The Texas prison system ended the tradition of offering death row inmates a last meal request, apparently in response to white supremacist Lawrence Brewer’s particularly elaborate request before he was put to death Wednesday — a meal that he then declined.
Houston state Senator John Whitmire (D), who chairs the Texas Senate Committee on Criminal Justice, wrote a letter to prison officials on Thursday demanding that they end the practice. “Enough is enough,” he wrote. “It is extremely inappropriate to give a person sentenced to death such a privilege. It’s a privilege which the perpetrator did not provide to their victim.”

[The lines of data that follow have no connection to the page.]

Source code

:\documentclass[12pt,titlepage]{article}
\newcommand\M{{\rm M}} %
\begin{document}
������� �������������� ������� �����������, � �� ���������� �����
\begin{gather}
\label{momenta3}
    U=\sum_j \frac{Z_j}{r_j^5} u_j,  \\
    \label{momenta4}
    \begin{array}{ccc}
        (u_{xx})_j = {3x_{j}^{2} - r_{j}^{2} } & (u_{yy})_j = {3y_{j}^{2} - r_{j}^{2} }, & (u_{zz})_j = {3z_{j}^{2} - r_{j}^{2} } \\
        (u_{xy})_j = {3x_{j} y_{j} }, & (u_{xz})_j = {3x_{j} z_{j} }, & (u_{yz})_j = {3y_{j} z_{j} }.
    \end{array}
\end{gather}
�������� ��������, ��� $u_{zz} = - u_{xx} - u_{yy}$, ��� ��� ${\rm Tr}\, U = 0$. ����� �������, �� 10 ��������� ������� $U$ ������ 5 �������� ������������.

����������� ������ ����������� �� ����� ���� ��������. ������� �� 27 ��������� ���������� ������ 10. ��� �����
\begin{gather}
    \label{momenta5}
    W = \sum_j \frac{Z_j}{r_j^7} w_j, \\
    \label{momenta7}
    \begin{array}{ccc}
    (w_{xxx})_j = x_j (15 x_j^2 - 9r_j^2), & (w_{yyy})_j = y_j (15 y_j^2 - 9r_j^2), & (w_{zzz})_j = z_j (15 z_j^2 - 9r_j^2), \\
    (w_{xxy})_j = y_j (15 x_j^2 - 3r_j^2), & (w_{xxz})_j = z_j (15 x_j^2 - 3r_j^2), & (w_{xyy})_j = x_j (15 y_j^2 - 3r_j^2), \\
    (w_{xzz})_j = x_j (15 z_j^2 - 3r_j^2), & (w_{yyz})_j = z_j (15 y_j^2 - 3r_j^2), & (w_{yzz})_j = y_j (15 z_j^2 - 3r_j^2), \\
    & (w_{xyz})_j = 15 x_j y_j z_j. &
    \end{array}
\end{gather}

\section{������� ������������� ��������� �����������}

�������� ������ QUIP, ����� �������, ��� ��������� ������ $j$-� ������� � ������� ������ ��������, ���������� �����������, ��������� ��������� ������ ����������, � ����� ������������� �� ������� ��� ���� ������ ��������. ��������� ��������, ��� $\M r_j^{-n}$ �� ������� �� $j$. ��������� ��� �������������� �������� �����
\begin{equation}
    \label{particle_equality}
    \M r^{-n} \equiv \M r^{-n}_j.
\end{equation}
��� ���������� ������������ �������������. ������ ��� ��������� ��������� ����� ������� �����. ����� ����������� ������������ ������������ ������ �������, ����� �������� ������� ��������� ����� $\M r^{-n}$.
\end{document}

Brewer, a member of a white supremacist group, was convicted of chaining James Byrd Jr. to the back of a pickup truck and dragging him until he died.
Brewer requested an elaborate meal that included a triple-meat bacon cheeseburger, a meat-lover’s pizza, a big bowl of okra with ketchup, a pound of barbecue, a half a loaf of bread, peanut butter fudge, a pint of ice cream and two chicken-fried steaks.
When the meal arrived around 4PM, Brewer said he wasn’t hungry.
Whitmire threatened to introduce legislation to end the practice, but the Texas Department of Criminal Justice said Thursday it would just end it anyway. Brad Livingston, the executive director of the TDCJ, said death row prisoners would get “the same meal served to other offenders.”
“I believe Senator Whitmire’s concerns regarding the practice of allowing death row offenders to choose their last meal are valid. Effective immediately, no such accommodations will be made,” Livingston said.
“It’s long overdue,” Whitmire told the AP. “This old boy last night, enough is enough. We’re fixing to execute the guy and maybe it makes the system feel good about what they’re fixing to do. Kind of hypocritical, you reckon?”
“Mr. Byrd didn’t get to choose his last meal. The whole deal is so illogical,” he added.